The original inventors of platforms that enabled meetings and conferences via the Internet, did not market them as replacements for personal contact with clients and colleagues. For that there was no substitute. It was to be a useful adjunct to face-to-face contact.

What about all the experience gained by psychoanalysts working in a different way? What of the patient who kept on growing via Skype, Zoom or phone? What of the patient who discovered new aspects of his/her inner world in the new conditions? What of the analysts who experienced growth and development within themselves? What of those who adapted well and found something creative within themselves?

In London, within a ten-kilometre radius of the Freud Museum (once Freud’s home) about 100 analysts work. Australia is roughly the size of USA or Europe. It has one Society and three Branches, between 1000 and 1300 kilometres apart. We have 67 working members. ‘I have a long way to go’, means different things to different people.

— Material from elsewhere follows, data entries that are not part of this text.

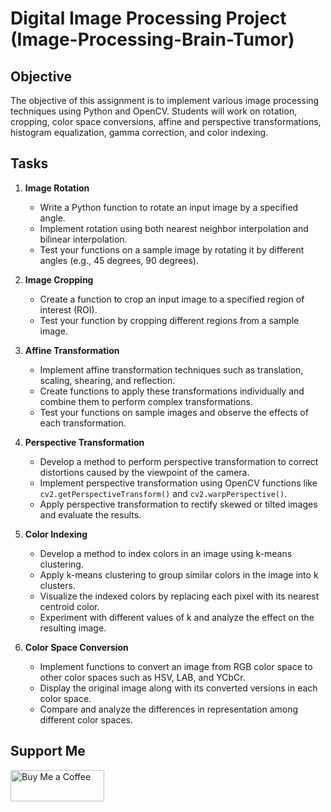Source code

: # Digital Image Processing Project (Image-Processing-Brain-Tumor)

## Objective
The objective of this assignment is to implement various image processing techniques using Python and OpenCV. Students will work on rotation, cropping, color space conversions, affine and perspective transformations, histogram equalization, gamma correction, and color indexing.

## Tasks
1. **Image Rotation**
   - Write a Python function to rotate an input image by a specified angle.
   - Implement rotation using both nearest neighbor interpolation and bilinear interpolation.
   - Test your functions on a sample image by rotating it by different angles (e.g., 45 degrees, 90 degrees).

2. **Image Cropping**
   - Create a function to crop an input image to a specified region of interest (ROI).
   - Test your function by cropping different regions from a sample image.

3. **Affine Transformation**
   - Implement affine transformation techniques such as translation, scaling, shearing, and reflection.
   - Create functions to apply these transformations individually and combine them to perform complex transformations.
   - Test your functions on sample images and observe the effects of each transformation.

4. **Perspective Transformation**
   - Develop a method to perform perspective transformation to correct distortions caused by the viewpoint of the camera.
   - Implement perspective transformation using OpenCV functions like `cv2.getPerspectiveTransform()` and `cv2.warpPerspective()`.
   - Apply perspective transformation to rectify skewed or tilted images and evaluate the results.

5. **Color Indexing**
   - Develop a method to index colors in an image using k-means clustering.
   - Apply k-means clustering to group similar colors in the image into k clusters.
   - Visualize the indexed colors by replacing each pixel with its nearest centroid color.
   - Experiment with different values of k and analyze the effect on the resulting image.

6. **Color Space Conversion**
   - Implement functions to convert an image from RGB color space to other color spaces such as HSV, LAB, and YCbCr.
   - Display the original image along with its converted versions in each color space.
   - Compare and analyze the differences in representation among different color spaces.

## Support Me
<a href="https://www.coffeebede.com/amin98hosseini">
  <img 
    class="img-fluid" 
    src="https://coffeebede.ir/DashboardTemplateV2/app-assets/images/banner/default-yellow.svg" 
    width="150" 
    height="50" 
    alt="Buy Me a Coffee" 
  />
</a>
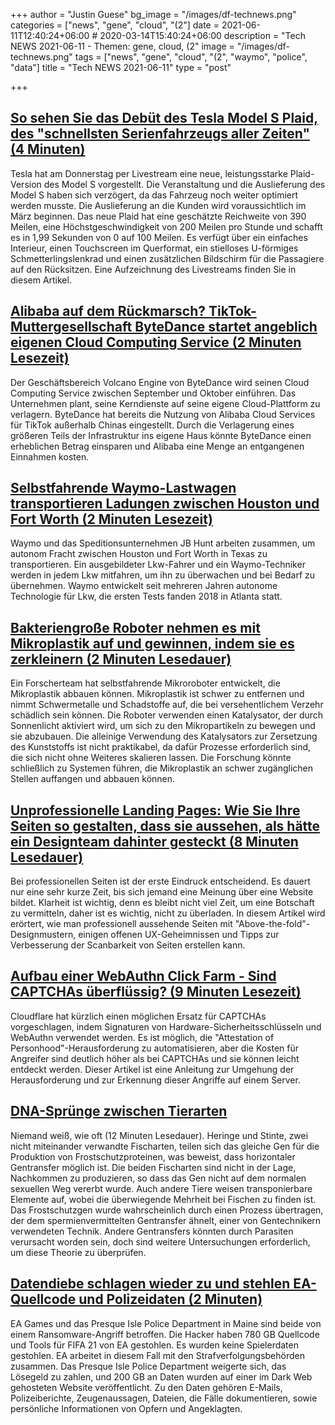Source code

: +++
author = "Justin Guese"
bg_image = "/images/df-technews.png"
categories = ["news", "gene", "cloud", "(2"]
date = 2021-06-11T12:40:24+06:00 # 2020-03-14T15:40:24+06:00
description = "Tech NEWS 2021-06-11 - Themen: gene, cloud, (2"
image = "/images/df-technews.png"
tags = ["news", "gene", "cloud", "(2", "waymo", "police", "data"]
title = "Tech NEWS 2021-06-11"
type = "post"

+++

## [So sehen Sie das Debüt des Tesla Model S Plaid, des "schnellsten Serienfahrzeugs aller Zeiten" (4 Minuten)](https://www.theverge.com/2021/6/10/22527645/tesla-model-s-plaid-event-watch-how-to-start-time)

 Tesla hat am Donnerstag per Livestream eine neue, leistungsstarke Plaid-Version des Model S vorgestellt. Die Veranstaltung und die Auslieferung des Model S haben sich verzögert, da das Fahrzeug noch weiter optimiert werden musste. Die Auslieferung an die Kunden wird voraussichtlich im März beginnen. Das neue Plaid hat eine geschätzte Reichweite von 390 Meilen, eine Höchstgeschwindigkeit von 200 Meilen pro Stunde und schafft es in 1,99 Sekunden von 0 auf 100 Meilen. Es verfügt über ein einfaches Interieur, einen Touchscreen im Querformat, ein stielloses U-förmiges Schmetterlingslenkrad und einen zusätzlichen Bildschirm für die Passagiere auf den Rücksitzen. Eine Aufzeichnung des Livestreams finden Sie in diesem Artikel.

## [Alibaba auf dem Rückmarsch? TikTok-Muttergesellschaft ByteDance startet angeblich eigenen Cloud Computing Service (2 Minuten Lesezeit)](https://finance.yahoo.com/news/alibaba-backfoot-tiktok-parent-bytedance-105541839.html)

 Der Geschäftsbereich Volcano Engine von ByteDance wird seinen Cloud Computing Service zwischen September und Oktober einführen. Das Unternehmen plant, seine Kerndienste auf seine eigene Cloud-Plattform zu verlagern. ByteDance hat bereits die Nutzung von Alibaba Cloud Services für TikTok außerhalb Chinas eingestellt. Durch die Verlagerung eines größeren Teils der Infrastruktur ins eigene Haus könnte ByteDance einen erheblichen Betrag einsparen und Alibaba eine Menge an entgangenen Einnahmen kosten.

## [Selbstfahrende Waymo-Lastwagen transportieren Ladungen zwischen Houston und Fort Worth (2 Minuten Lesezeit)](https://arstechnica.com/cars/2021/06/self-driving-waymo-trucks-to-haul-loads-between-houston-and-fort-worth/)

 Waymo und das Speditionsunternehmen JB Hunt arbeiten zusammen, um autonom Fracht zwischen Houston und Fort Worth in Texas zu transportieren. Ein ausgebildeter Lkw-Fahrer und ein Waymo-Techniker werden in jedem Lkw mitfahren, um ihn zu überwachen und bei Bedarf zu übernehmen. Waymo entwickelt seit mehreren Jahren autonome Technologie für Lkw, die ersten Tests fanden 2018 in Atlanta statt.

## [Bakteriengroße Roboter nehmen es mit Mikroplastik auf und gewinnen, indem sie es zerkleinern (2 Minuten Lesedauer)](https://www.nanowerk.com/nanotechnology-news2/newsid=58203.php)

 Ein Forscherteam hat selbstfahrende Mikroroboter entwickelt, die Mikroplastik abbauen können. Mikroplastik ist schwer zu entfernen und nimmt Schwermetalle und Schadstoffe auf, die bei versehentlichem Verzehr schädlich sein können. Die Roboter verwenden einen Katalysator, der durch Sonnenlicht aktiviert wird, um sich zu den Mikropartikeln zu bewegen und sie abzubauen. Die alleinige Verwendung des Katalysators zur Zersetzung des Kunststoffs ist nicht praktikabel, da dafür Prozesse erforderlich sind, die sich nicht ohne Weiteres skalieren lassen. Die Forschung könnte schließlich zu Systemen führen, die Mikroplastik an schwer zugänglichen Stellen auffangen und abbauen können.

## [Unprofessionelle Landing Pages: Wie Sie Ihre Seiten so gestalten, dass sie aussehen, als hätte ein Designteam dahinter gesteckt (8 Minuten Lesedauer)](https://inonesnap.medium.com/unprofessional-landing-pages-how-to-make-your-pages-look-like-a-design-team-was-behind-it-50868ed524fb)

 Bei professionellen Seiten ist der erste Eindruck entscheidend. Es dauert nur eine sehr kurze Zeit, bis sich jemand eine Meinung über eine Website bildet. Klarheit ist wichtig, denn es bleibt nicht viel Zeit, um eine Botschaft zu vermitteln, daher ist es wichtig, nicht zu überladen. In diesem Artikel wird erörtert, wie man professionell aussehende Seiten mit "Above-the-fold"-Designmustern, einigen offenen UX-Geheimnissen und Tipps zur Verbesserung der Scanbarkeit von Seiten erstellen kann.

## [Aufbau einer WebAuthn Click Farm - Sind CAPTCHAs überflüssig? (9 Minuten Lesezeit)](https://betterappsec.com/building-a-webauthn-click-farm-are-captchas-obsolete-bfab07bb798c)

 Cloudflare hat kürzlich einen möglichen Ersatz für CAPTCHAs vorgeschlagen, indem Signaturen von Hardware-Sicherheitsschlüsseln und WebAuthn verwendet werden.  Es ist möglich, die "Attestation of Personhood"-Herausforderung zu automatisieren, aber die Kosten für Angreifer sind deutlich höher als bei CAPTCHAs und sie können leicht entdeckt werden. Dieser Artikel ist eine Anleitung zur Umgehung der Herausforderung und zur Erkennung dieser Angriffe auf einem Server.

## [DNA-Sprünge zwischen Tierarten](https://www.quantamagazine.org/dna-jumps-between-animal-species-no-one-knows-how-often-20210609/)

 Niemand weiß, wie oft (12 Minuten Lesedauer). Heringe und Stinte, zwei nicht miteinander verwandte Fischarten, teilen sich das gleiche Gen für die Produktion von Frostschutzproteinen, was beweist, dass horizontaler Gentransfer möglich ist. Die beiden Fischarten sind nicht in der Lage, Nachkommen zu produzieren, so dass das Gen nicht auf dem normalen sexuellen Weg vererbt wurde. Auch andere Tiere weisen transponierbare Elemente auf, wobei die überwiegende Mehrheit bei Fischen zu finden ist. Das Frostschutzgen wurde wahrscheinlich durch einen Prozess übertragen, der dem spermienvermittelten Gentransfer ähnelt, einer von Gentechnikern verwendeten Technik. Andere Gentransfers könnten durch Parasiten verursacht worden sein, doch sind weitere Untersuchungen erforderlich, um diese Theorie zu überprüfen.

## [Datendiebe schlagen wieder zu und stehlen EA-Quellcode und Polizeidaten (2 Minuten)](https://arstechnica.com/gadgets/2021/06/data-thieving-hackers-strike-again-stealing-ea-source-code-and-police-data/)

 EA Games und das Presque Isle Police Department in Maine sind beide von einem Ransomware-Angriff betroffen. Die Hacker haben 780 GB Quellcode und Tools für FIFA 21 von EA gestohlen. Es wurden keine Spielerdaten gestohlen. EA arbeitet in diesem Fall mit den Strafverfolgungsbehörden zusammen. Das Presque Isle Police Department weigerte sich, das Lösegeld zu zahlen, und 200 GB an Daten wurden auf einer im Dark Web gehosteten Website veröffentlicht. Zu den Daten gehören E-Mails, Polizeiberichte, Zeugenaussagen, Dateien, die Fälle dokumentieren, sowie persönliche Informationen von Opfern und Angeklagten.

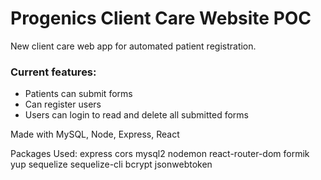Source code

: ﻿# Progenics Client Care Website POC

New client care web app for automated patient registration.

### Current features:
- Patients can submit forms
- Can register users
- Users can login to read and delete all submitted forms

Made with MySQL, Node, Express, React

Packages Used: express cors mysql2 nodemon react-router-dom formik yup sequelize sequelize-cli bcrypt jsonwebtoken 
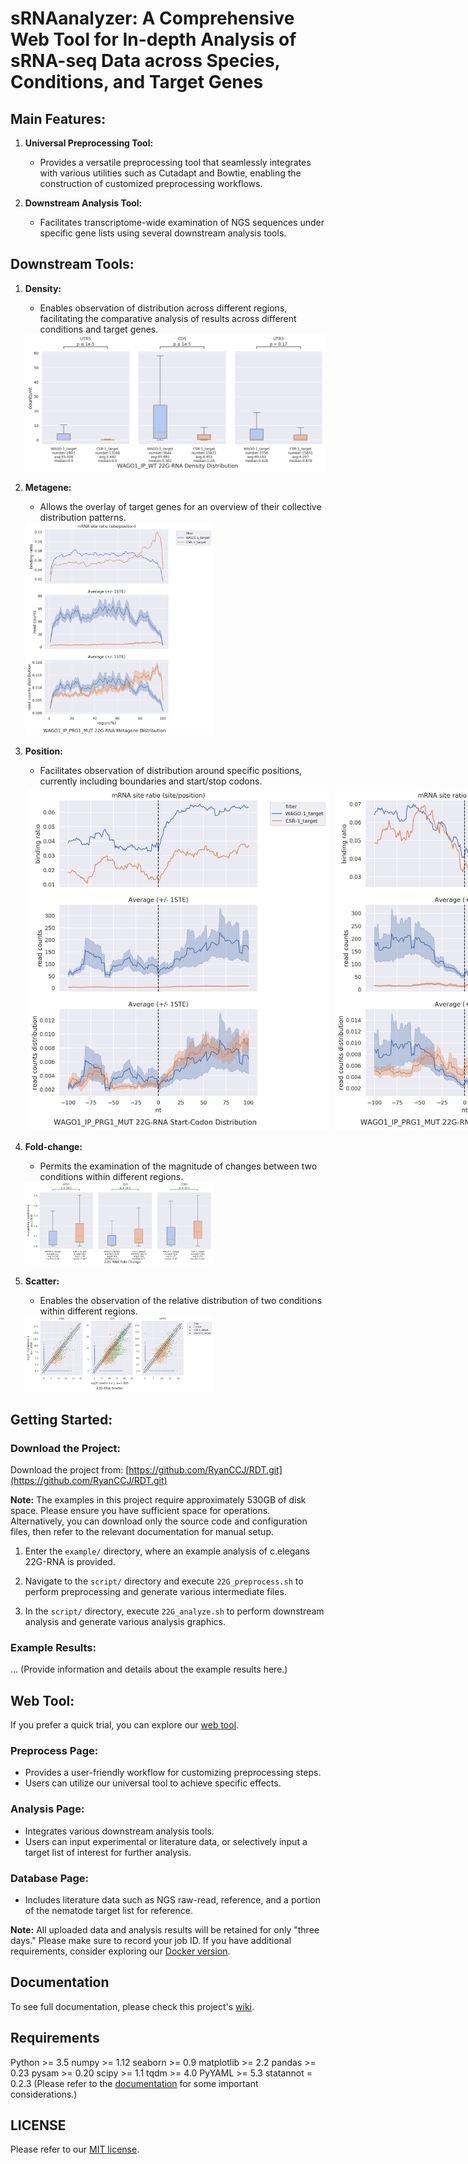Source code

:# sRNAanalyzer: A Comprehensive Web Tool for In-depth Analysis of sRNA-seq Data across Species, Conditions, and Target Genes

## Main Features:
1. **Universal Preprocessing Tool:**
   - Provides a versatile preprocessing tool that seamlessly integrates with various utilities such as Cutadapt and Bowtie, enabling the construction of customized preprocessing workflows.

2. **Downstream Analysis Tool:**
   - Facilitates transcriptome-wide examination of NGS sequences under specific gene lists using several downstream analysis tools.

## Downstream Tools:
1. **Density:**
   - Enables observation of distribution across different regions, facilitating the comparative analysis of results across different conditions and target genes.
   <img src="example/output/analyze/fig/Density_filter.png" width=500 />

2. **Metagene:**
   - Allows the overlay of target genes for an overview of their collective distribution patterns.
   <img src="example/output/analyze/fig/Metagene.png" width=300 />

3. **Position:**
   - Facilitates observation of distribution around specific positions, currently including boundaries and start/stop codons.
   <div style="display: flex;">
   <img src="example/output/analyze/fig/Start_Codon.png" style="flex:33.33%; padding: 5px;"/>
   <img src="example/output/analyze/fig/Stop_Codon.png" style="flex:33.33%; padding: 5px;"/>
   </div>

4. **Fold-change:**
   - Permits the examination of the magnitude of changes between two conditions within different regions.
   <img src="example/output/analyze/fig/Fold_Change.png" width=300 />

5. **Scatter:**
   - Enables the observation of the relative distribution of two conditions within different regions.
   <img src="example/output/analyze/fig/Scatter.png" width=300 />


## Getting Started:

### Download the Project:
Download the project from: [https://github.com/RyanCCJ/RDT.git](https://github.com/RyanCCJ/RDT.git)

**Note:** The examples in this project require approximately 530GB of disk space. Please ensure you have sufficient space for operations. Alternatively, you can download only the source code and configuration files, then refer to the relevant documentation for manual setup.

1. Enter the `example/` directory, where an example analysis of c.elegans 22G-RNA is provided.

2. Navigate to the `script/` directory and execute `22G_preprocess.sh` to perform preprocessing and generate various intermediate files.

3. In the `script/` directory, execute `22G_analyze.sh` to perform downstream analysis and generate various analysis graphics.

### Example Results:
... (Provide information and details about the example results here.)


## Web Tool:

If you prefer a quick trial, you can explore our [web tool](https://cosbi7.ee.ncku.edu.tw/sRNAanalyzer/).

### Preprocess Page:
- Provides a user-friendly workflow for customizing preprocessing steps.
- Users can utilize our universal tool to achieve specific effects.

### Analysis Page:
- Integrates various downstream analysis tools.
- Users can input experimental or literature data, or selectively input a target list of interest for further analysis.

### Database Page:
- Includes literature data such as NGS raw-read, reference, and a portion of the nematode target list for reference.

**Note:** All uploaded data and analysis results will be retained for only "three days." Please make sure to record your job ID. If you have additional requirements, consider exploring our [Docker version]().

## Documentation
To see full documentation, please check this project's [wiki](https://github.com/RyanCCJ/sRNAnalyzer/wiki).

## Requirements
Python >= 3.5
numpy >= 1.12
seaborn >= 0.9
matplotlib >= 2.2
pandas >= 0.23
pysam >= 0.20
scipy >= 1.1
tqdm >= 4.0
PyYAML >= 5.3
statannot = 0.2.3 (Please refer to the [documentation]() for some important considerations.)

## LICENSE
Please refer to our [MIT license](https://github.com/RyanCCJ/sRNAnalyzer/blob/master/LICENSE).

As we learn together from our experiences, what boundaries do we set on our research? Will it include psychoanalysts' attachment to place? The London Society (a forerunner of the British Society) was founded in 1913, but it was not until the 1980s that a systematic attempt was made to move beyond the capital. Are the habits, the attachments we form untouchable; to tamper with them akin to heresy? 

In times when democracy is being weakened in some parts of the world, it is vital that discussions show an acknowledgment of and respect for democratic principles. For personal contact between analyst and patient there is no substitute. If we can go on working with the living material, where distance and the demands of life are excessive, would something be lost by combining sessions in person with sessions online? And would candidate seminars operate well in person and on line? One must try to learn something from every experience.

Freud, S. (1923). Two encyclopaedia articles. S.E. 18. London: The Hogarth Press.
Meng, H. & Freud, E. (1963). Psychoanalysis and Faith: The Letters of Sigmund Freud and Oscar Pfister. London: The Hogarth Press.
Sharpe, E.F. (1950). Collected Papers. London: The Hogarth Press.
Whelan, M. (2000). Mistress of Her Own Thoughts: Ella Freeman Sharpe and the Practice of Psychoanalysis. London: Rebus Press.